A 22 ans aujourd'hui, je peux affirmer avoir aimé deux hommes, dont l'un continue à me faire souffrir, la blessure étant d'autant plus profonde que je ne me résous pas à considérer l'histoire comme terminée, et que celle-ci se prolonge par une pseudo-liaison malsaine. J'ai en effet l'impression d'avoir eu deux « premier amour » : une histoire où l'amour est resté à l'état de ferment, d'embryon, et une seconde où, se concrétisant et éclatant en moi avec fracas, la passion ressentie n'a eu d'égale que la souffrance occasionnée par la rupture... Je pense donc ici que cette dernière peut-être considérée comme ma vraie première fois, tandis que je rangerais la première aux rangs des innocentes amours adolescentes.
En effet, ainsi que l'affirme Villiers de l'Isle-Adam, « Un premier amour jette dans le coeur de profondes racines qui étouffent jusqu'aux germes des sentiments antérieurs ». Je commencerais néanmoins par cet amour antérieur, qui je pense a été et sera un élément déterminant de toutes mes histoires futures.

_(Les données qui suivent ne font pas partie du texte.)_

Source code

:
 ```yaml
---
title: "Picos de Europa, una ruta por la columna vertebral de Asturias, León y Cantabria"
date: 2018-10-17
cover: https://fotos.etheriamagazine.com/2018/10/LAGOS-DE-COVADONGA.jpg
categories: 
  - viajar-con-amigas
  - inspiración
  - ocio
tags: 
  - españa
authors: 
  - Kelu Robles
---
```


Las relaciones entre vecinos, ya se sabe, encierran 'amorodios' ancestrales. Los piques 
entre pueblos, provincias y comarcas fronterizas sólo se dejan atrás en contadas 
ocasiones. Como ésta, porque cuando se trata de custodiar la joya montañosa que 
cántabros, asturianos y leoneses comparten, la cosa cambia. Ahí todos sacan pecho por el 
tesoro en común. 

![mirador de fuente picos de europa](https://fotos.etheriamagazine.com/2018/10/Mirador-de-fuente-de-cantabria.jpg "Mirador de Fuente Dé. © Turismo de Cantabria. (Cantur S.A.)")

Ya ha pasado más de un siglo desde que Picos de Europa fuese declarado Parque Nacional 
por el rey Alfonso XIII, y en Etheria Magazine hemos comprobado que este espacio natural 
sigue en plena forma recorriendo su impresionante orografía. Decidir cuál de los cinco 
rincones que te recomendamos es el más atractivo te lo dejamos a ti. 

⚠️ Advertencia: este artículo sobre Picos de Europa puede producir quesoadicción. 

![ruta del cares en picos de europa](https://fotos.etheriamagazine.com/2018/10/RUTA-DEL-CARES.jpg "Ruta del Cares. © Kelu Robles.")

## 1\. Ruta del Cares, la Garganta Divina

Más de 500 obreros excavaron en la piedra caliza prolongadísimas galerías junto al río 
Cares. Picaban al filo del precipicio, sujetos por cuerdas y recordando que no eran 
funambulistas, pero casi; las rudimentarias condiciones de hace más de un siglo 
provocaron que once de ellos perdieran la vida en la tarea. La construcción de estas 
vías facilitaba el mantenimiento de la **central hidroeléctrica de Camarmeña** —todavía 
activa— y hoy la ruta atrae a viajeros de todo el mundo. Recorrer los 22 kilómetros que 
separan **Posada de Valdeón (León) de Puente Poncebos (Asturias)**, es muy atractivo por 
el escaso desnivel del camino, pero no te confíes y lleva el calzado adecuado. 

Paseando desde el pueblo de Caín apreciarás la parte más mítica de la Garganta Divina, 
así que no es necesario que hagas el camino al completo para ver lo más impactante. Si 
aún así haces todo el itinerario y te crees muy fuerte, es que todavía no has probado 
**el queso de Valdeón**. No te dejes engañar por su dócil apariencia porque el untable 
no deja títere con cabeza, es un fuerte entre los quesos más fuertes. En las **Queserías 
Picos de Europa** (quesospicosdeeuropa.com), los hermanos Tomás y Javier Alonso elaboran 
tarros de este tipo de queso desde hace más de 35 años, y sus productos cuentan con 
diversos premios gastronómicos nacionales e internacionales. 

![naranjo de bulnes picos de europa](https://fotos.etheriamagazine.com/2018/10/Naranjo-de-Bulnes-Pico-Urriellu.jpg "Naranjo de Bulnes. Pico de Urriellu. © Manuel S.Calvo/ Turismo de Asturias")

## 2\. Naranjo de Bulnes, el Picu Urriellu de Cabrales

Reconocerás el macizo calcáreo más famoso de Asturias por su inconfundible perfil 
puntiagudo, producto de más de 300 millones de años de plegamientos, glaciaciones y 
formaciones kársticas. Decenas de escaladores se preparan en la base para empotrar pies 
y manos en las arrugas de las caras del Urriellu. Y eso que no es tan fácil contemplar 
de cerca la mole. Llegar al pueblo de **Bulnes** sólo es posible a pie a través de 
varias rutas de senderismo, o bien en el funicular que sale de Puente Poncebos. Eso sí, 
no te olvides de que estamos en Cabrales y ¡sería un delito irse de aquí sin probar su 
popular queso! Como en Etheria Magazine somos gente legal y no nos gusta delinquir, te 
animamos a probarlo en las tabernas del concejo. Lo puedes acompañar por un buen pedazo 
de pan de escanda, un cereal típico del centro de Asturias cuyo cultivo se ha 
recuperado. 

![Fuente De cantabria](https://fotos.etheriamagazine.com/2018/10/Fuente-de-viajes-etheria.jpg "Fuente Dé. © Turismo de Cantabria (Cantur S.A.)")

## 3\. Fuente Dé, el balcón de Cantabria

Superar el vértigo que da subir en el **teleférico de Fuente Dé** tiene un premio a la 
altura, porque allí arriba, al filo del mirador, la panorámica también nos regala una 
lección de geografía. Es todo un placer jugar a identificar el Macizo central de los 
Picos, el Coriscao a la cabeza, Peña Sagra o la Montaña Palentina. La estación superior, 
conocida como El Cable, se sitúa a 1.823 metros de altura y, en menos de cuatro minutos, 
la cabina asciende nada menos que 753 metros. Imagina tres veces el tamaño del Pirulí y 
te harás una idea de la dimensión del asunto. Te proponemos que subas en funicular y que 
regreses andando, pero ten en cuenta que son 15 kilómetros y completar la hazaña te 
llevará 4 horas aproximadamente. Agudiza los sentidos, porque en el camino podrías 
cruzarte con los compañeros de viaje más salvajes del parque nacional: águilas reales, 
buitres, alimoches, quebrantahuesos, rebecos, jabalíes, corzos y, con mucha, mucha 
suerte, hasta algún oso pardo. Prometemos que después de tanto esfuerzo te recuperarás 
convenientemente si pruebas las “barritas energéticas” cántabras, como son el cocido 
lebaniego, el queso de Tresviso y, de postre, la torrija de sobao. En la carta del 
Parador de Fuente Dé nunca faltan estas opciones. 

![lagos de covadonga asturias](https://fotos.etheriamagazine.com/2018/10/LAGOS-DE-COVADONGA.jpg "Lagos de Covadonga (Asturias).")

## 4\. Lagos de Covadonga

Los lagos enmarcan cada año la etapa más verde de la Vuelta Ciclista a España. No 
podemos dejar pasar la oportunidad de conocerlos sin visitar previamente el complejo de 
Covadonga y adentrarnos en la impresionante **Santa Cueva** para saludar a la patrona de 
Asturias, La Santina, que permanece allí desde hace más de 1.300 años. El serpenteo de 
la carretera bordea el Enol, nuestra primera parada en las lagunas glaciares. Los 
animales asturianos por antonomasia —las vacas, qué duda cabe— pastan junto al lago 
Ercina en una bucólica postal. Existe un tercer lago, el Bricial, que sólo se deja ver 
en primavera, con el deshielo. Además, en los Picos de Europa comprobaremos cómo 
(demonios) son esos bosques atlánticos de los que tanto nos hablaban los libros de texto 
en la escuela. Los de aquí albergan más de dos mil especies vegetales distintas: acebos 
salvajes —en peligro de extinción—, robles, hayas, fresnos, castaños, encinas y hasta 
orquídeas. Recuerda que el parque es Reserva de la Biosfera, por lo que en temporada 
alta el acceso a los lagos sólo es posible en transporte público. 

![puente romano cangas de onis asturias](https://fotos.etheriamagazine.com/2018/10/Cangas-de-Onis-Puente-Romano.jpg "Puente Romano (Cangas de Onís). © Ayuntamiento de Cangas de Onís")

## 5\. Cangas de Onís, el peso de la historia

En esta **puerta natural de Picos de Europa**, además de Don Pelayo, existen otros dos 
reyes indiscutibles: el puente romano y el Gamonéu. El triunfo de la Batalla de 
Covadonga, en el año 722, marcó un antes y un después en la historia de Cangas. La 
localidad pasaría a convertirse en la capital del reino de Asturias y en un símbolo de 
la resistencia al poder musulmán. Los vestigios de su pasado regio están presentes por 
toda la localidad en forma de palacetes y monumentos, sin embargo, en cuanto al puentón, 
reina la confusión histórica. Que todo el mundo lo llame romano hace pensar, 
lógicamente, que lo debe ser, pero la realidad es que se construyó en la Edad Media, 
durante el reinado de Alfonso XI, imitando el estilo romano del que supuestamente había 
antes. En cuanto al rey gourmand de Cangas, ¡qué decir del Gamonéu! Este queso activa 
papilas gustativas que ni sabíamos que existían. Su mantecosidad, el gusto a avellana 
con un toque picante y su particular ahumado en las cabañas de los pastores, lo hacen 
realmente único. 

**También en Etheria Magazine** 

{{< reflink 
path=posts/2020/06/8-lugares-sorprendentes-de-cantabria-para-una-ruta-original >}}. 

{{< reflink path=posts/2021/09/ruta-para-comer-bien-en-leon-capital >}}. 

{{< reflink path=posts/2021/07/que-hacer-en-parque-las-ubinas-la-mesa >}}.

Je suis tombée amoureuse pour la première fois à 17 ans, d'un garçon de 20 ans qui -comme cela arrive si souvent dans ces histoires d'amour certes pures et pleines de candeur pour la jeune fille que j'étais, mais à sens unique - n'était guère avec moi que pour se désennuyer, et ne me donnait pas l'affection que j'attendais alors. Il me quitta au bout de deux mois, me laissant seule face à des sentiments naissants, qui ne cessèrent alors de croître, ses réapparitions épisodiques les cristallisant alors qu'une absence totale aurait sans doute permis de les anéantir rapidement . Notre histoire reprit deux ans plus tard – j'avais alors 19 ans -, exactement sur le même schéma qu'auparavant : il s'ennuyait,et j'étais en quelque sorte à disposition pour le distraire. Avec cependant la différence que cette fois-ci, étant entre temps restés amis, nous nous connaissions mieux, et les choses allèrent beaucoup plus vite qu'auparavant. Je me refusai néanmoins à lui accorder ce qu'il souhaitait, tout simplement par peur de l'inconnu, et également parce que j'attendais de sa part un signe d'amour qui ne venait pas. Je l'aimais, passionnément et douloureusement, mais mon amour-propre refusait de lui donner une partie de moi que son indifférence à mon égard ne « méritait pas ». Une fois de plus, il mit fin à la relation au bout de deux mois, m'annonçant avec un détachement et une nonchalance inouïes qu'il « n'avait plus envie » de sortir avec moi. Point à la ligne. Une semaine plus tard, il débutait une relation avec une fille qui, selon ses dires, était celle qu'il attendait, l'unique, « la bonne ».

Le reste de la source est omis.